Elçiler, insanlığın kainat kitabı bilgisini Allah cc nin düzenlemesi konusunda insanlara öğretmenlik yaptıklarını ve bu durumun kıssalar ile bizlere anlatıldığını söylemiştik, Şuayb as kıssası üzerinden onun öğretmenliğinin nasıl gerçekleştiğini görelim. Medyen kavmi sahip oldukları kitab bilgisini kullanarak , ekonomik ve sosyal refahı gerçekleştirmiş , ancak bu ekonomik ve sosyal refahı gerçekleştirecek kitab bilgisi ile ,bu refaha karşı nasıl bir tavır sergileyecekleri konusundaki vahiy kitabı bilgisini arkalarına atarak ölçü ve tartıda yani ticari hayatta sapkınlığa düşmüşlerdir. Allah cc bu durumda olan kavme, kardeşleri Şuayb as ı göndermiş , bu hallerine son vermelerini her iki kitabı yani kainat ve vahiy kitabını birbirinden ayırmadan okuyarak kullanma klavuzuna uymaları, uymadıkları takdirde ağır bir sona uğrayacaklarını tebliğ etmiştir. Kullanma klavuzuna uymayarak atalarının uydurdukları şirk klavuzlarına uymakta direnen kavim bilindiği gibi helak olmuştur. 

Şuayb as ve benzeri elçilerin kavimlerinin ortak noktaları, kendilerindeki kitab bilgisi dahilinde elde ettikleri kazançları ,vahiy kitabı bilgisi ile yoğurmayıp atalarından devraldıkları ve Allah cc nin dışındakilerin hükümleri ile yoğurmayı tercih ettikleri şirke düşmüşler ve helaka uğramışlardır. 

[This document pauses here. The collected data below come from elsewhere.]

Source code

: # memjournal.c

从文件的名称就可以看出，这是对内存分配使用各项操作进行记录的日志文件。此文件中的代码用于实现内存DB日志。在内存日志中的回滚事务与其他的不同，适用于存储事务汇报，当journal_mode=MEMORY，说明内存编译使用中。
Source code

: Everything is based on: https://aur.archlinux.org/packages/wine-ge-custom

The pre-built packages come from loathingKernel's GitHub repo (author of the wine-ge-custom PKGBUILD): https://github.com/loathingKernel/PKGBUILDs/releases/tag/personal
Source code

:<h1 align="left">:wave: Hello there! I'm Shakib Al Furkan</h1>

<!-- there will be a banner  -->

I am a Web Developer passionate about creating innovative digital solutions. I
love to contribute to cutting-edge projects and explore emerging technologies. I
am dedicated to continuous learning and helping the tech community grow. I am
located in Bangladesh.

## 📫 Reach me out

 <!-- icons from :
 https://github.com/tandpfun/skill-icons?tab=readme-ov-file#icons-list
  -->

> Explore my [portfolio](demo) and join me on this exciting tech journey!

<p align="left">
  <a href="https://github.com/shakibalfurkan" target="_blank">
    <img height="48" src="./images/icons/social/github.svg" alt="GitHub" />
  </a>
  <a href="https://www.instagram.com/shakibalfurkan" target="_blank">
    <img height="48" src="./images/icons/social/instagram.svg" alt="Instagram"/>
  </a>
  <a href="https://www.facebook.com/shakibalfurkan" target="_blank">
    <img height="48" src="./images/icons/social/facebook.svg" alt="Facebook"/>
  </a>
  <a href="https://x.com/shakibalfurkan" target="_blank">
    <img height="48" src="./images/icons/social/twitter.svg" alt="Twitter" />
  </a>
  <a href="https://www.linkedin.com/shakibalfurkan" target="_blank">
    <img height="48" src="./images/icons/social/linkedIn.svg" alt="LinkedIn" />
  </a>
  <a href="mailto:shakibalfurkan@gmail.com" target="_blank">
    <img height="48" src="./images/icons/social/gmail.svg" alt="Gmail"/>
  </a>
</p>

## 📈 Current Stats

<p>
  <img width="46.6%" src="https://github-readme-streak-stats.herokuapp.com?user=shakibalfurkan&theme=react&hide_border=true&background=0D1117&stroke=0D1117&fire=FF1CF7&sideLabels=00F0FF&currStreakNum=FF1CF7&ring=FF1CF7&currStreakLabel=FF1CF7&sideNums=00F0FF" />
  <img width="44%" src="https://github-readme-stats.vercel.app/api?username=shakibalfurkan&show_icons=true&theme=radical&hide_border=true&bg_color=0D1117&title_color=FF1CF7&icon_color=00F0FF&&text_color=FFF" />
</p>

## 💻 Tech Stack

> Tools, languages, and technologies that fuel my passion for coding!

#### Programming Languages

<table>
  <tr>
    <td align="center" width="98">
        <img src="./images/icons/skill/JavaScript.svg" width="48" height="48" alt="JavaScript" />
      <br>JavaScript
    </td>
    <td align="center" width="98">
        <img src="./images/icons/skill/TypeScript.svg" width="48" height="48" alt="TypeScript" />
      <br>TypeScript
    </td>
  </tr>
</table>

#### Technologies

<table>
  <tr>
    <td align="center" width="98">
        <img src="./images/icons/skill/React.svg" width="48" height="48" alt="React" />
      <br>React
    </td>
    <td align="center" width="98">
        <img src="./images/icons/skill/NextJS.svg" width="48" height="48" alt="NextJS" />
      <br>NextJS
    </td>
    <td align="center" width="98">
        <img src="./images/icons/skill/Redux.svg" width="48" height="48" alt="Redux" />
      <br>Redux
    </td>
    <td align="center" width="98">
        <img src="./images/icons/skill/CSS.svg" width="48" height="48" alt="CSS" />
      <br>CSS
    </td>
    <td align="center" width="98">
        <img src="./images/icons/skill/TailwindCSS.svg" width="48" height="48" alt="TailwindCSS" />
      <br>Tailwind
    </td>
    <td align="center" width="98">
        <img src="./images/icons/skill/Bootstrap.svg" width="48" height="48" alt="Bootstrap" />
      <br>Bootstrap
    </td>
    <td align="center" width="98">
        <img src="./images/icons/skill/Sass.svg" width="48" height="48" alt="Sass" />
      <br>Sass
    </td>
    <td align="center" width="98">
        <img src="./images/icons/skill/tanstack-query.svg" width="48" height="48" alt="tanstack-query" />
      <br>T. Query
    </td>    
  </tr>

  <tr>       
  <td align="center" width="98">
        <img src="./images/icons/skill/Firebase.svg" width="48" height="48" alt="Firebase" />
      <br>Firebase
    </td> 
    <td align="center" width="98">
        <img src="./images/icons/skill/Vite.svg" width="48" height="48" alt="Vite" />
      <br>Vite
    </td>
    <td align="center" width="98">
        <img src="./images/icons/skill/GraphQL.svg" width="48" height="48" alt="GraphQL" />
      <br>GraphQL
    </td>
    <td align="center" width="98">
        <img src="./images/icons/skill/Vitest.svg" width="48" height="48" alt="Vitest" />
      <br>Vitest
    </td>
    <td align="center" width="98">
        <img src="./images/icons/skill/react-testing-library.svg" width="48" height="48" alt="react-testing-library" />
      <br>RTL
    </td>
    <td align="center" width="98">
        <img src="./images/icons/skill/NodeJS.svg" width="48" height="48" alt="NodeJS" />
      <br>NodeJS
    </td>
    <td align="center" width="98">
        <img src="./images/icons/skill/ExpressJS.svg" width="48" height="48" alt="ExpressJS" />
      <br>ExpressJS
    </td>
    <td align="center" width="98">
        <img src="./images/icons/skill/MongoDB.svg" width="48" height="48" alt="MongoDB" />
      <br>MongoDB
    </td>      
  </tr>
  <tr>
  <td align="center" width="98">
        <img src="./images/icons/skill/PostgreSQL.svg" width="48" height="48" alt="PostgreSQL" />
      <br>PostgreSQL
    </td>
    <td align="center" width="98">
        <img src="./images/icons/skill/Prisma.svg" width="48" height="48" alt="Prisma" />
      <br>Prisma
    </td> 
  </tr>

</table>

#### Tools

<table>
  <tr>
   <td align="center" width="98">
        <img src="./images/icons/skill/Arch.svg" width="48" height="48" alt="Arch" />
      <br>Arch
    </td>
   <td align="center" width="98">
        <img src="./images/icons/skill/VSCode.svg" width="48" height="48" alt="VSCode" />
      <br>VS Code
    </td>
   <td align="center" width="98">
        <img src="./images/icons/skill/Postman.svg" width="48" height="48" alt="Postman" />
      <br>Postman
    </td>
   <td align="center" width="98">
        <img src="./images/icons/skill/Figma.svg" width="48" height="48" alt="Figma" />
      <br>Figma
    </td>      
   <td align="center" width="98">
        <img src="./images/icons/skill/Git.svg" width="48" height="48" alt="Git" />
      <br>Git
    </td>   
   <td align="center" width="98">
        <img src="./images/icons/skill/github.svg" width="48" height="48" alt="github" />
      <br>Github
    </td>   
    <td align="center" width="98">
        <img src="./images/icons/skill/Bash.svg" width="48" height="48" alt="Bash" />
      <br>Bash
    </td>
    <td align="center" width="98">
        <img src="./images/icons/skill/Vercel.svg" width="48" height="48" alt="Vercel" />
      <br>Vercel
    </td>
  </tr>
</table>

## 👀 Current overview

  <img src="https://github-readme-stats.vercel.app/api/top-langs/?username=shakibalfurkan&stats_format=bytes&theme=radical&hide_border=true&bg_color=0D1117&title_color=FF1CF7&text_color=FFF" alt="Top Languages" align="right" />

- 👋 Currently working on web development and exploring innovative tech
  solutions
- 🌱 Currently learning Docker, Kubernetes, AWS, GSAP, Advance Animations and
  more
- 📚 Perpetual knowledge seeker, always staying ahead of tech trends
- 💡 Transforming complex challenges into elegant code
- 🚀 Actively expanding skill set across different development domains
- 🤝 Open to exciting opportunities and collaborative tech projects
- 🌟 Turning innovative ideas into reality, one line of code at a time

Bugün müslüman dünyasına baktığımız zaman , yüzyıllar önce kainat kitabını okuyarak bilim , teknik , fen , matematik,tıp  gibi bilim dallarında önemli eserler ve kadrolar yetiştirmiş , ne zamanki bu kitabı hakkı ile okumayı terkedip sadece yazılı mushafı okumaya yönelmiş işte o zaman gerileme başlamıştır. yazılı mushafı şayet doğru okusalar kainat Ayetlerininde asla terkedilmeyeceği zaten anlaşılmış olurdu. Sadece mushafı okuyarak cennete gidileceğini zannedenler etraflarında dönen dolaplara kayıtsız kalarak sahayı sadece kainat kitabını okuyarak ilim ve teknikte ilerleyen batıya bırakmışlar , kainat kitabını vahiy kitabı ile birlikte okumayan batını zulmu altında ezilmeye başlamışlar ve bu durum hala devam etmektedir , bu durumdan kurtulmanın yolu nedir?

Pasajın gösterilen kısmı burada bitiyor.